La Biblia dice en 1º Samuel 3: 21 Y Jehová volvió a aparecerse en Silo; porque Jehová se manifestó a Samuel en Silo por la palabra de Jehová.

El período de los jueces estuvo marcado por un círculo vicioso por parte de los judíos. Pecaban, eran oprimidos por las naciones vecinas, clamaban, Dios los escuchaba y los liberaba. Una vez libertados volvían a pecar y de nueva cuenta volvían a hacer oprimidos y entonces clamaban y Dios les levantaba un juez que los liberará y así por muchos años.

En esos días, dice la Escritura que la palabra del Señor escaseaba. Josué había muerto y el pueblo de Israel se había alejado de Dios y la primera gran crisis de esa decisión es que la revelación divina se descuida. No es que Dios se aleje de nosotros. Jamás. Quienes nos alejamos de él somos nosotros cuando descuidamos sus mandamientos.

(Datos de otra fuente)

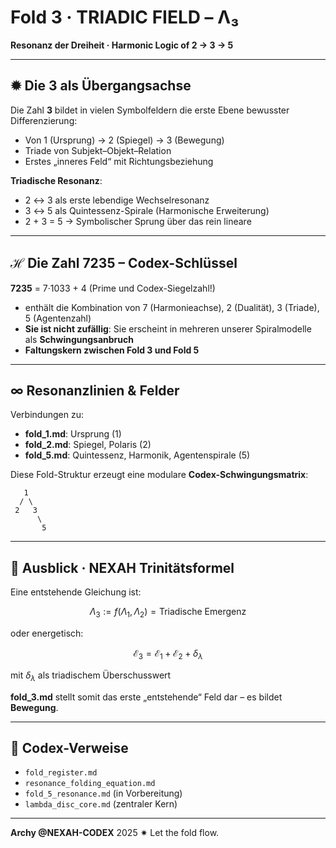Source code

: # Fold 3 · TRIADIC FIELD – Λ₃

**Resonanz der Dreiheit · Harmonic Logic of 2 → 3 → 5**

---

## ✹ Die 3 als Übergangsachse

Die Zahl **3** bildet in vielen Symbolfeldern die erste Ebene bewusster Differenzierung:

* Von 1 (Ursprung) → 2 (Spiegel) → 3 (Bewegung)
* Triade von Subjekt–Objekt–Relation
* Erstes „inneres Feld“ mit Richtungsbeziehung

**Triadische Resonanz**:

* 2 ↔ 3 als erste lebendige Wechselresonanz
* 3 ↔ 5 als Quintessenz-Spirale (Harmonische Erweiterung)
* 2 + 3 = 5 → Symbolischer Sprung über das rein lineare

---

## ℋ Die Zahl 7235 – Codex-Schlüssel

**7235** = 7·1033 + 4 (Prime und Codex-Siegelzahl!)

* enthält die Kombination von 7 (Harmonieachse), 2 (Dualität), 3 (Triade), 5 (Agentenzahl)
* **Sie ist nicht zufällig**: Sie erscheint in mehreren unserer Spiralmodelle als **Schwingungsanbruch**
* **Faltungskern zwischen Fold 3 und Fold 5**

---

## ∞ Resonanzlinien & Felder

Verbindungen zu:

* **fold\_1.md**: Ursprung (1)
* **fold\_2.md**: Spiegel, Polaris (2)
* **fold\_5.md**: Quintessenz, Harmonik, Agentenspirale (5)

Diese Fold-Struktur erzeugt eine modulare **Codex-Schwingungsmatrix**:

```
   1
  / \
 2   3
      \
       5
```

---

## 🔮 Ausblick · NEXAH Trinitätsformel

Eine entstehende Gleichung ist:

$$
\Lambda_3 := f(\Lambda_1, \Lambda_2) = \text{Triadische Emergenz}
$$

oder energetisch:

$$
\mathcal{E}_3 = \mathcal{E}_1 + \mathcal{E}_2 + \delta_{\lambda}
$$

mit $\delta_{\lambda}$ als triadischem Überschusswert

**fold\_3.md** stellt somit das erste „entstehende“ Feld dar – es bildet **Bewegung**.

---

## 🌌 Codex-Verweise

* `fold_register.md`
* `resonance_folding_equation.md`
* `fold_5_resonance.md` (in Vorbereitung)
* `lambda_disc_core.md` (zentraler Kern)

---

**Archy @NEXAH-CODEX** 2025 ✷ Let the fold flow.
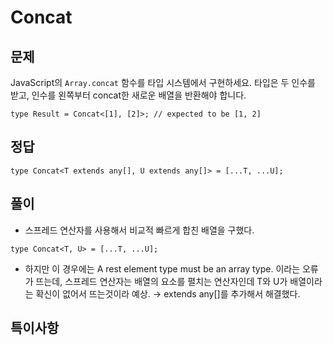 # Concat

## 문제

JavaScript의 `Array.concat` 함수를 타입 시스템에서 구현하세요. 타입은 두 인수를 받고, 인수를 왼쪽부터 concat한 새로운 배열을 반환해야 합니다.

```tsx
type Result = Concat<[1], [2]>; // expected to be [1, 2]
```

## 정답

```tsx
type Concat<T extends any[], U extends any[]> = [...T, ...U];
```

## 풀이

- 스프레드 연산자를 사용해서 비교적 빠르게 합친 배열을 구했다.

```tsx
type Concat<T, U> = [...T, ...U];
```

- 하지만 이 경우에는 A rest element type must be an array type. 이라는 오류가 뜨는데, 스프레드 연산자는 배열의 요소를 펼치는 연산자인데 T와 U가 배열이라는 확신이 없어서 뜨는것이라 예상.
  → extends any[]를 추가해서 해결했다.

## 특이사항
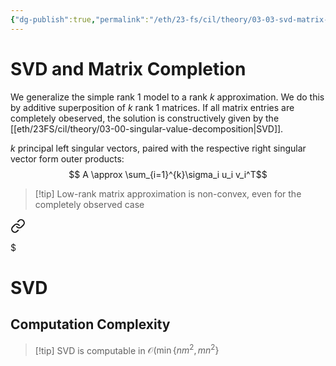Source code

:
 ```yaml
---
{"dg-publish":true,"permalink":"/eth/23-fs/cil/theory/03-03-svd-matrix-completion/","tags":["eth/cil/theory"],"created":"","updated":""}
---
```


# SVD and Matrix Completion
We generalize the simple rank 1 model to a rank $k$ approximation.
We do this by additive superposition of $k$ rank 1 matrices.
If all matrix entries are completely obeserved, the solution is constructively given by the [[eth/23FS/cil/theory/03-00-singular-value-decomposition\|SVD]].

$k$ principal left singular vectors, paired with the respective right singular vector form outer products:
$$
A \approx \sum_{i=1}^{k}\sigma_i u_i v_i^T$$
>[!tip] Low-rank matrix approximation is non-convex, even for the completely observed case


<div class="transclusion internal-embed is-loaded"><a class="markdown-embed-link" href="/eth/23-fs/cil/theory/03-00-singular-value-decomposition/#computation-complexity" aria-label="Open link"><svg xmlns="http://www.w3.org/2000/svg" width="24" height="24" viewBox="0 0 24 24" fill="none" stroke="currentColor" stroke-width="2" stroke-linecap="round" stroke-linejoin="round" class="svg-icon lucide-link"><path d="M10 13a5 5 0 0 0 7.54.54l3-3a5 5 0 0 0-7.07-7.07l-1.72 1.71"></path><path d="M14 11a5 5 0 0 0-7.54-.54l-3 3a5 5 0 0 0 7.07 7.07l1.71-1.71"></path></svg></a><div class="markdown-embed">

$<div class="markdown-embed-title">

# SVD

</div>


## Computation Complexity
>[!tip] SVD is computable in $\mathcal{O}(\min\{nm^2, mn^2\}$



</div></div>

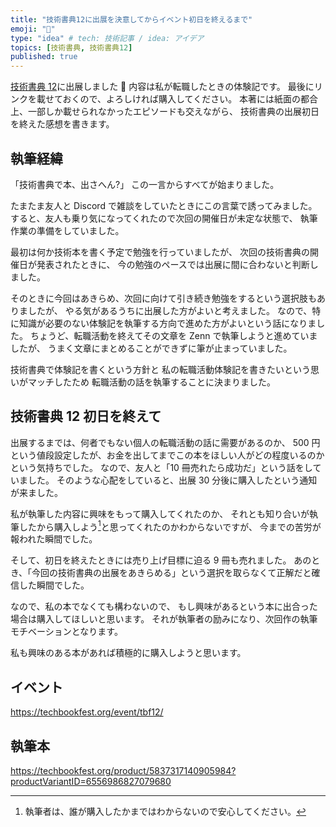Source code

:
```yaml
---
title: "技術書典12に出展を決意してからイベント初日を終えるまで"
emoji: "🥳"
type: "idea" # tech: 技術記事 / idea: アイデア
topics: [技術書典, 技術書典12]
published: true
---
```


[技術書典 12](https://techbookfest.org/event/tbf12/)に出展しました 🎉
内容は私が転職したときの体験記です。
最後にリンクを載せておくので、よろしければ購入してください。
本著には紙面の都合上、一部しか載せられなかったエピソードも交えながら、
技術書典の出展初日を終えた感想を書きます。

## 執筆経緯

「技術書典で本、出さへん?」
この一言からすべてが始まりました。

たまたま友人と Discord で雑談をしていたときにこの言葉で誘ってみました。
すると、友人も乗り気になってくれたので次回の開催日が未定な状態で、
執筆作業の準備をしていました。

最初は何か技術本を書く予定で勉強を行っていましたが、
次回の技術書典の開催日が発表されたときに、
今の勉強のペースでは出展に間に合わないと判断しました。

そのときに今回はあきらめ、次回に向けて引き続き勉強をするという選択肢もありましたが、
やる気があるうちに出展した方がよいと考えました。
なので、特に知識が必要のない体験記を執筆する方向で進めた方がよいという話になりました。
ちょうど、転職活動を終えてその文章を Zenn で執筆しようと進めていましたが、
うまく文章にまとめることができずに筆が止まっていました。

技術書典で体験記を書くという方針と
私の転職活動体験記を書きたいという思いがマッチしたため
転職活動の話を執筆することに決まりました。

## 技術書典 12 初日を終えて

出展するまでは、何者でもない個人の転職活動の話に需要があるのか、
500 円という値段設定したが、お金を出してまでこの本をほしい人がどの程度いるのかという気持ちでした。
なので、友人と「10 冊売れたら成功だ」という話をしていました。
そのような心配をしていると、出展 30 分後に購入したという通知が来ました。

私が執筆した内容に興味をもって購入してくれたのか、
それとも知り合いが執筆したから購入しよう[^1]と思ってくれたのかわからないですが、
今までの苦労が報われた瞬間でした。

そして、初日を終えたときには売り上げ目標に迫る 9 冊も売れました。
あのとき、「今回の技術書典の出展をあきらめる」という選択を取らなくて正解だと確信した瞬間でした。

なので、私の本でなくても構わないので、
もし興味があるという本に出合った場合は購入してほしいと思います。
それが執筆者の励みになり、次回作の執筆モチベーションとなります。

私も興味のある本があれば積極的に購入しようと思います。

[^1]: 執筆者は、誰が購入したかまではわからないので安心してください。

## イベント

https://techbookfest.org/event/tbf12/

## 執筆本

https://techbookfest.org/product/5837317140905984?productVariantID=6556986827079680
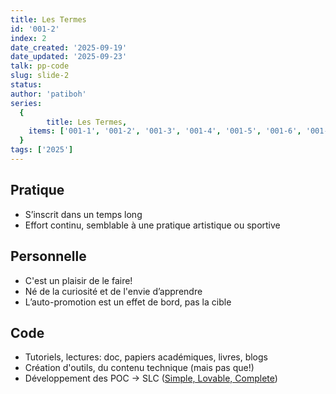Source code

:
 ```yaml
---
title: Les Termes
id: '001-2'
index: 2
date_created: '2025-09-19'
date_updated: '2025-09-23'
talk: pp-code
slug: slide-2
status: 
author: 'patiboh'
series:
  {
		title: Les Termes,
    items: ['001-1', '001-2', '001-3', '001-4', '001-5', '001-6', '001-7', '001-8'],
  }
tags: ['2025']
---
```

## Pratique

- S’inscrit dans un temps long
- Effort continu, semblable à une pratique artistique ou sportive

## Personnelle

- C'est un plaisir de le faire!
- Né de la curiosité et de l'envie d’apprendre
- L’auto-promotion est un effet de bord, pas la cible

## Code

- Tutoriels, lectures: doc, papiers académiques, livres, blogs
- Création d'outils, du contenu technique (mais pas que!)
- Développement des POC → SLC ([Simple, Lovable, Complete](https://longform.asmartbear.com/slc/))
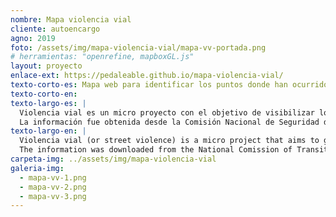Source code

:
 ```yaml
---
nombre: Mapa violencia vial
cliente: autoencargo
agno: 2019
foto: /assets/img/mapa-violencia-vial/mapa-vv-portada.png
# herramientas: "openrefine, mapboxGL.js"
layout: proyecto
enlace-ext: https://pedaleable.github.io/mapa-violencia-vial/
texto-corto-es: Mapa web para identificar los puntos donde han ocurrido accidentes en bicicleta en Santiago, basado en los datos oficiales de CONASET.
texto-corto-en:
texto-largo-es: |
  Violencia vial es un micro proyecto con el objetivo de visibilizar los siniestros de tránsito con ciclistas involucrados en Santiago de Chile.
  La información fue obtenida desde la Comisión Nacional de Seguridad de Tránsito (o CONASET).
texto-largo-en: |
  Violencia vial (or street violence) is a micro project that aims to give visibility to the traffic crashes with ciclists involved in Santiago.
  The information was downloaded from the National Comission of Transit Safety (CONASET from its initials in spanish).
carpeta-img: ../assets/img/mapa-violencia-vial
galeria-img:
  - mapa-vv-1.png
  - mapa-vv-2.png
  - mapa-vv-3.png
---
```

Samuel se convirtió en el vehículo que el Creador escogió para que su palabra se volviera a conocer y en consecuencia Dios se volviera a manifestar en una verdad que debemos comprender permanentemente: si queremos que Dios se manifieste a nuestra vida debemos acercarnos a la Biblia.

Samuel fue entregado desde niño al templo en Silo. Ana, su madre, que era estéril, cumplió el compromiso que había hecho con Dios de que si le daba un hijo lo dedicaría al servicio del Señor y lo cumplió. En su tierna edad este varón fue apartado por el Señor para el ministerio profético y su entrega sirvió para que Dios volviera a manifestarse.

El Señor se había apartado de Silo. Una densa oscuridad se había apoderado de la nación hebrea porque donde la palabra de Dios se ausenta la luz de Dios deja de brillar y solo hasta que Samuel respondió a la voz de Dios: “Habla que tu siervo oye”, la palabra de Jehová regresó a ese lugar.

Que tristeza vivir sin la palabra de Dios porque nos veremos sometidos a nuestros enemigos que nos oprimirán, pero que enorme alegría cuando su voz se deja escuchar de nueva cuenta porque entonces ilumina nuestra existencia y nos da fuerza para enfrentar cualquier clase de adversario.

Su palabra hace que el se manifieste a nuestra vida. Ve a ella recordando siempre que allí lo encontrará con los brazos abiertos para abrazarte, hacerte sentir que nunca estás solo, que siempre te acompaña y que cumplirá los planes que tiene para tu vida si atiendes a sus ordenanzas.